WHERE CAN I FIND INFORMATION RELEVANT TO WRITING A PROCEDURE FOR USE IN PROTON/POSITRON BASIC?

THANKS!

Gamboa

HAL,
In the Proton operating manual there is a chapter called Procedures where he talks extensively on this matter.

Regards,

Gamboa
Long live for you

Stephen Moss

HAL,
in case you don't know where they are you can find PDF Manuals located under Documents in the IDE help menu.

top204

I'll have a word with John for his excellent Positron Studio IDE and try to make the compiler user manuals clearer to find.

HAL

GENTLEMEN

THANK YOU EVER SO MUCH!

I AM SORT OF A BEGINNER MEANING THAT I STARTED DECADES AGO WITH A 6800 & 6502 SO THAT I AM USED TO A VERBOSE INSTRUCTION SET.  I WOULD NOT TOUCH A PIC BUT FOR THE SUPERB COMPILER AND THIS FORUM.  IF THE COMPILER WERE MUSIC IT WOULD BE ON PAR WITH MOZART.  PLEASE FEEL FREE TO QUOTE ME!

THANKS AGAIN!

top204

#5
Many thanks Hans. Lovely words. :-)

I started with the Z80 assembler code in 1982 with my Sinclair ZX81, then the Sinclair ZX Spectrum, then moved on to the 6502 microprocessor with the Atari machines and the commodore 64 machine.

They were good times, learning to code in assembler from the Z80 technical books. I could make the ZX spectrum jump through hoops eventually. :-) Then I got to see an Atari 800 and I fell in love with it, so I learned 6502 and wrote games for it and utilities, so the move to the Commodore 64 was relatively simple because it also used a 6502 (ish) microprocessor, and it was a lovely machine to write games and demos for.

I always found computer languages and digital circuits rather straightforward, even when my friends were struggling with them. :-) I am self taught with computer languages and digital electronics, and my electronics teaching was from my lovely dad as I grew up, then through my apprenticeship as a TV engineer. So it has always been in my blood, from being first born to now, and all thanks to my dad. RIP. I sometimes hope he is watching from wherever he is and is proud of some of the things I've done. Not all of the things I've done in my life. LOL, but some of them. :-)

HAL

HI TOP204
TRUER WORDS HAVE NOT BEEN SPOKEN...

I BECAME ACQUAINTED WITH THE 6800 (RUNNING AT A CLOCK OF 640kHZ BEFORE DIVIDE BY FOUR) BACK IN SCHOOL.  A VERY GOOD FRIEND OF MINE PURCHASED A KIM-1 6502 WITH 1K RAM.  ONE EVENING, HE CAME TO VISIT WITH THE KIM-1, AND I WAS HOOKED!!  THE KIM WAS EVENTUALLY REPLACED BY AN AIM 65 (4K RAM) AND SOMEWHERE IN THE SPACE OF TIME CAME AN LNW-80 (AN ENHANCED TRS80 CLONE)  WHICH LED ME INTO BASIC.  AND THEN A MICRO ACE (FROM THE UK) A Z80 BASED COPY OF THE SINCLAIR. AND ULTIMATELY AN IBM PC.  THE PC I ASSEMBLED FROM PARTS (AND JUST BETWEEN US THE PROMS WITH THE OPERATING SYSTEM PRINTED OUT NICELY TO ABOUT 20 PAGES OF PAPER) I HAD MADE AN EPROM PROGRAMMER FOR THE AIM 65)... 
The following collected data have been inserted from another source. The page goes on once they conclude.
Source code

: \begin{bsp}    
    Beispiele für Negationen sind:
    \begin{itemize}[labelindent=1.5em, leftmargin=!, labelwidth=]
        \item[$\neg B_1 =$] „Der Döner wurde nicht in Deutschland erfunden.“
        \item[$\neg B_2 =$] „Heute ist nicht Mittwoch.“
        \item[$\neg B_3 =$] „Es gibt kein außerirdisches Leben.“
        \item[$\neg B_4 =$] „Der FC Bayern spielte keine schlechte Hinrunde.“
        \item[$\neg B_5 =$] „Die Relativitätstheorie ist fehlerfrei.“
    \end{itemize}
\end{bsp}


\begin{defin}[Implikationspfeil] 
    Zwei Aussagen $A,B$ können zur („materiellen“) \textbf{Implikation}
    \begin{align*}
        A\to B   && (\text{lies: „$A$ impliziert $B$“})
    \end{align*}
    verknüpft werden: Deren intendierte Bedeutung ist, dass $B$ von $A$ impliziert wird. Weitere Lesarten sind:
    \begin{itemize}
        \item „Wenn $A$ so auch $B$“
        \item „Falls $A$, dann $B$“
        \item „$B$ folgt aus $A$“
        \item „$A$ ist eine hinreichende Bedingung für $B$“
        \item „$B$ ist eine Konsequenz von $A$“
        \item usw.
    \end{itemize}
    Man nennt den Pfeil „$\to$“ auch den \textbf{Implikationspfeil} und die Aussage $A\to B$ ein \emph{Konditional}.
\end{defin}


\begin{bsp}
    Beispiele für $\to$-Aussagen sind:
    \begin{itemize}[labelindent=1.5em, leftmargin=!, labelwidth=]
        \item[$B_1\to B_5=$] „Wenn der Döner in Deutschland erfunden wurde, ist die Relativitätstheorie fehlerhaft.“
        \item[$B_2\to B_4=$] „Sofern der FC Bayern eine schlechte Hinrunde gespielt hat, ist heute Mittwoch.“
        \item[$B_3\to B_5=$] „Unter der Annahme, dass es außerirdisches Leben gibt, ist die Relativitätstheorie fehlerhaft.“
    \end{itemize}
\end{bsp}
IT IS GREAT TO FIND SO MANY TALENTED PEOPLE WILLING TO SHARE THEIR KNOWLEDGE ON THIS FORUM...  THE GOOD FRIEND THAT I MENTIONED (R. F. B.) HAS A GREAT MIND AND A PERSONALITY TO MATCH.  I HAVE THANKED HIM MANY TIMES FOR THE KIM-1 INTRODUCTION. 

AS THE SAYING GOES: YOU CAN TAKE THE BOY OUT OF ENGINEERING BUT YOU CAN NOT TAKE THE ENGINEER OUT OF THE BOY! 

THE COMPILER IS AWESOME....
THE USE OF PROCEDURES MAKE IT EVEN MORE AWESOME....
I CAN'T WAIT TO TRY....

Stephen Moss

Quote from: top204 on May 12, 2021, 11:17 AMI'll have a word with John for his excellent Positron Studio IDE and try to make the compiler user manuals clearer to find.
Presumable they were put there as that is where they are in the Mechanique IDE to make them easy to find for those familiar with that IDE.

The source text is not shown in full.